In Mormon baptisms, we are apt to equate water baptism with the washing away of sin. The more potent symbol, however, is baptism as death. When we're baptized, we act out our own death and rebirth (or re-creation), a new creature: "Therefore we are buried with him by baptism into death: that like as Christ was raised up from the dead by the glory of the Father, even so we also should walk in newness of life" (Rom. 6:4). How utterly terrifying, and what an act of faith, to submit to a watery grave, trusting the missionary or whoever's there representing Christ to bring you back from death. (Perhaps that's why we baptize at 8--if we were dunked as teenagers, Dad might just be tempted to leave us under.)
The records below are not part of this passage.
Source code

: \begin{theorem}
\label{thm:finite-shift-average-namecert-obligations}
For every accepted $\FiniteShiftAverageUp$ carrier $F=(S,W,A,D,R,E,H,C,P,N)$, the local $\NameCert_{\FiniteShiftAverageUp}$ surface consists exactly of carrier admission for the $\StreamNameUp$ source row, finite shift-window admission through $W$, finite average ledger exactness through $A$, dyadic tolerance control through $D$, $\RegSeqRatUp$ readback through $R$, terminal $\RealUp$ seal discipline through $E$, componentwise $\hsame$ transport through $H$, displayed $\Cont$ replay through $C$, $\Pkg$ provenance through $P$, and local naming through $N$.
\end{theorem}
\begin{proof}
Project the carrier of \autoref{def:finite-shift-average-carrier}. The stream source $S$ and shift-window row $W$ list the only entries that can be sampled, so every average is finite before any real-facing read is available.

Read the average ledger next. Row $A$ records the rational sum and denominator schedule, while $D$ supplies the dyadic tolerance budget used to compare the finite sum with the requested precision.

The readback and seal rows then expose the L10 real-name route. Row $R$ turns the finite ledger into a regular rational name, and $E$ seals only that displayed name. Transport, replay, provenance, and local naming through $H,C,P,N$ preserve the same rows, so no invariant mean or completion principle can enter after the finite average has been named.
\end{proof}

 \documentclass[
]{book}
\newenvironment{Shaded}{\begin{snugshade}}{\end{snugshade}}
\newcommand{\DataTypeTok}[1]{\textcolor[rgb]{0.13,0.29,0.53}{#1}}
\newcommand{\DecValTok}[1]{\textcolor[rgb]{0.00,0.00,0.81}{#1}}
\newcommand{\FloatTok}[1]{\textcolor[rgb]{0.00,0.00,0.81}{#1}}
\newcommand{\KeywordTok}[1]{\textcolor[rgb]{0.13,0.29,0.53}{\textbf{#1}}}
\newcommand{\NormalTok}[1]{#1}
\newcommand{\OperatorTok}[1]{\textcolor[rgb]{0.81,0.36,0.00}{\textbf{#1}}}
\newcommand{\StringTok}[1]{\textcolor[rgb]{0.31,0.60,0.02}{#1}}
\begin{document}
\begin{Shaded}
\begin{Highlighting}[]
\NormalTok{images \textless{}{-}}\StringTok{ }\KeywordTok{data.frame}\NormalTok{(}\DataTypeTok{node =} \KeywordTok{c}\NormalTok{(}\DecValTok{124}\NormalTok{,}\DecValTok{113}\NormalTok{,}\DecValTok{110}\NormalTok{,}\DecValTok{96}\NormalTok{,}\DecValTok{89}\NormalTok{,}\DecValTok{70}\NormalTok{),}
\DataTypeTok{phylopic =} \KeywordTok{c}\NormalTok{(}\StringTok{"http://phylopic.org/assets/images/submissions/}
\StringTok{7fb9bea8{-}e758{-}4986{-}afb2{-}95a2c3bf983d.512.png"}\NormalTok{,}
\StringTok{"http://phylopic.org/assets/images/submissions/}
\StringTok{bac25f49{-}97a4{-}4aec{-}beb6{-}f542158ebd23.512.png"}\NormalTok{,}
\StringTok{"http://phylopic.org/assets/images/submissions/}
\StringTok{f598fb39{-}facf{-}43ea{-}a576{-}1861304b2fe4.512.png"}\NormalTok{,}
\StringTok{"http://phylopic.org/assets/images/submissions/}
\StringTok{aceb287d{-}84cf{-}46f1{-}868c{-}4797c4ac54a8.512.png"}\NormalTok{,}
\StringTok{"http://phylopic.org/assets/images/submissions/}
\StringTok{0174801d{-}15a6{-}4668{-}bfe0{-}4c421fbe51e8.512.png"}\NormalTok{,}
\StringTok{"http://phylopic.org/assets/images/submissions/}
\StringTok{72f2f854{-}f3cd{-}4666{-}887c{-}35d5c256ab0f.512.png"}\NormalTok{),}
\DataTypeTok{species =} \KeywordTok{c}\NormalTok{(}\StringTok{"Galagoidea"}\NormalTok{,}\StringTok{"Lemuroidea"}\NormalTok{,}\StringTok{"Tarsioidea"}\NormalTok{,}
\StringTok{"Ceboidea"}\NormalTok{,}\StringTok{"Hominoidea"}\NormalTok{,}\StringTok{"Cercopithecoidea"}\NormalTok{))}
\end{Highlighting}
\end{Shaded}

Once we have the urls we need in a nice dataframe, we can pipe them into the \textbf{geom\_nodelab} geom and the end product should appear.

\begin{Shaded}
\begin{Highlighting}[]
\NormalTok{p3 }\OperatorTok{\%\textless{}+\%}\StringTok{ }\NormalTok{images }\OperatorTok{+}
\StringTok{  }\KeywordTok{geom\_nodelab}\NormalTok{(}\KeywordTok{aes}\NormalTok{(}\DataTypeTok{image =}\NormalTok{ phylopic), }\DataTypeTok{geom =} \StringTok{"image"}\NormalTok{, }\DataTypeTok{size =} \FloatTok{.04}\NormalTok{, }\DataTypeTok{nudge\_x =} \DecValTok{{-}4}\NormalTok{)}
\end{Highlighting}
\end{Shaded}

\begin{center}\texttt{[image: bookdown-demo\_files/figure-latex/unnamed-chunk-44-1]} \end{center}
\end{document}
In the creation myths of the various Mesopotamian cultures (which I admittedly know nothing about and am therefore grateful for this fellow), there is the recurring theme of a chaos-monster, who threatens the society of the gods and subsequently gets the smack put down on him by an up-and-coming god, who also creates a planet for humans to dwell upon (hey, Christ as Jehovah--what an idea). In the Babylonian version, Marduk creates the world out of the chaos-god Tiamat. In the Hebrew version, the chaos-god is Leviathan, of Melvillian and Hobbesian fame:
Thanks, Gustave Doré! Think this will ever replace the standard baptism image of Jesus at the River Jordan?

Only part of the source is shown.